Anna Burns Welker wasn’t gracious about Ray Lewis, but don’t deny player’s history

What’s worse: dredging up an unpleasant part of the past, or pretending that it doesn’t exist?

Anna Burns Welker, the wife of New England Patriots receiver Wes Welker, has come under a torrent of criticism for writing a bitter Facebook post after the Patriots loss on Sunday that cited the troubled past of Baltimore Ravens linebacker Ray Lewis. And without doubt, her post, which referenced past criminal charges against Lewis, struck many fans as a cheap shot at a time when a more gracious sentiment would have been more appropriate. She has sensibly apologized for it.

Comments

She acted like a spoiled brat and a sore loser.  Fair to say if Ray Lewis shot someone or knew the people he was with were going to shoot someone he'd be in prison.  As to the four marriages and the six children - would she even have raised this if Lewis were a white guy - I doubt it.  

Replies

"Fair to say if Ray Lewis shot someone or knew the people he was with were going to shoot someone he'd be in prison." Apparently you are in the "OJ was innocent" camp. I am not.

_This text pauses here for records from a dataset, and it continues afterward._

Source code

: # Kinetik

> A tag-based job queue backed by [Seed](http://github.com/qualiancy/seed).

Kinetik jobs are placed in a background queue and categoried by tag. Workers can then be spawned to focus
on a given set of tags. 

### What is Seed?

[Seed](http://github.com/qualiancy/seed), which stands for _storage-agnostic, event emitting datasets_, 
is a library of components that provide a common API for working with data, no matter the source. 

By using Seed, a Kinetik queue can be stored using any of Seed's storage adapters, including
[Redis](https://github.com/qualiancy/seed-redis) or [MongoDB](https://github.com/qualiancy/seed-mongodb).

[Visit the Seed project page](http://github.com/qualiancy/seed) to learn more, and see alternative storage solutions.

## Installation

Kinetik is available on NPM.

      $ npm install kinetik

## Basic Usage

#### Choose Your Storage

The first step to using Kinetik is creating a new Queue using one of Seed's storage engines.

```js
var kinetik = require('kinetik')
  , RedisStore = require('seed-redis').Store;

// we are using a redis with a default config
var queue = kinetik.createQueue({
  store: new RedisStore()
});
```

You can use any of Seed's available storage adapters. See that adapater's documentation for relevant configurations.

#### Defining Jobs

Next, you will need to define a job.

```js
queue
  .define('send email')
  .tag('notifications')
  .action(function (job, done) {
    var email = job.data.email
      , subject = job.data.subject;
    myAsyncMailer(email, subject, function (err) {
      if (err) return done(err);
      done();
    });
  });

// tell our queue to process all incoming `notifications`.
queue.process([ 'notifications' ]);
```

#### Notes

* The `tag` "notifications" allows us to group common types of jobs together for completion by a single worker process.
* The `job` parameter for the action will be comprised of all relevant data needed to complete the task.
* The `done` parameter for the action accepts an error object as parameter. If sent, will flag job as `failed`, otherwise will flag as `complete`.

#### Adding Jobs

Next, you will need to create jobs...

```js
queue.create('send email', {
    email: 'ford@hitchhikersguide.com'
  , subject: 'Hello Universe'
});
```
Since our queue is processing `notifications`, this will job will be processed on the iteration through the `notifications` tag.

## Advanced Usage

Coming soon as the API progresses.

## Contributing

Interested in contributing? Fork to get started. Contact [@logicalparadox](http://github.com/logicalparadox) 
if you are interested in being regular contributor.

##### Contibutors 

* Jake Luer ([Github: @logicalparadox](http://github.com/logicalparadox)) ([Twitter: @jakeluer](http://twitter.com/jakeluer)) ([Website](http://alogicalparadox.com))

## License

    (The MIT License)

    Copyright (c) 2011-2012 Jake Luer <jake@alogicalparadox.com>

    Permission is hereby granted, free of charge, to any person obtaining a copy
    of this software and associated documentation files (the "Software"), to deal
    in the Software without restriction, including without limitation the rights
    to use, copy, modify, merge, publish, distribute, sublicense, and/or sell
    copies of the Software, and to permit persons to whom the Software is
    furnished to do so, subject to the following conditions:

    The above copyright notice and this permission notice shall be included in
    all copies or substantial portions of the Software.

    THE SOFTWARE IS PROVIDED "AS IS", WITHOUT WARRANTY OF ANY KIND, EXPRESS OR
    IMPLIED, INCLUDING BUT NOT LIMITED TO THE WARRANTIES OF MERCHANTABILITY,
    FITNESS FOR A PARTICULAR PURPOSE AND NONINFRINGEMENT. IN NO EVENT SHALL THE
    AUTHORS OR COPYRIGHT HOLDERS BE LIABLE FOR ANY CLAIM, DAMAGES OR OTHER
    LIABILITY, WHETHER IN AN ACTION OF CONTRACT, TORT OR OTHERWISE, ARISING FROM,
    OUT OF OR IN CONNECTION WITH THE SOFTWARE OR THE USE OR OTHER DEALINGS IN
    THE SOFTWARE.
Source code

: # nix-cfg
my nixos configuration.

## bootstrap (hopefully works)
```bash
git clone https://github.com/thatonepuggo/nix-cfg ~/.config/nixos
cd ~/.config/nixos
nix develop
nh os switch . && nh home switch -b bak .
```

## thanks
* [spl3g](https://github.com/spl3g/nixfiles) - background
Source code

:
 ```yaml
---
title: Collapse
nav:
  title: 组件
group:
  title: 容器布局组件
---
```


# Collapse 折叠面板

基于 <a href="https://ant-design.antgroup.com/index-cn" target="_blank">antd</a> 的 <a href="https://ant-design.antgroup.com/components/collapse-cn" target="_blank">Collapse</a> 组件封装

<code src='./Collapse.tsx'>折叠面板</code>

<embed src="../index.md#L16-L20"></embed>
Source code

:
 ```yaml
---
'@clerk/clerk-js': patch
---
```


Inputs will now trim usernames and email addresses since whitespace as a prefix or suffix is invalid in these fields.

Wow. Talk about denial.  It seems like YOU are the one more concerned about race.  Who cares what race he is?  Well that would be YOU apparently. I think YOU are racist and do a diservice to everyone...especially blacks...by turning this into a race question.  Are you saying black men are more likely to have multiple children by multiple women?  And that this question is not valid to raise?  Or his participation in that murder years ago...or his refusal to cooperate in the prosecution of his posse in that case?  If this guy wishes to hold himself up as a righteous, religious Christian, he should just as surely answer to his own trangressions.  Or is this behavior acceptable "Christian" behavior?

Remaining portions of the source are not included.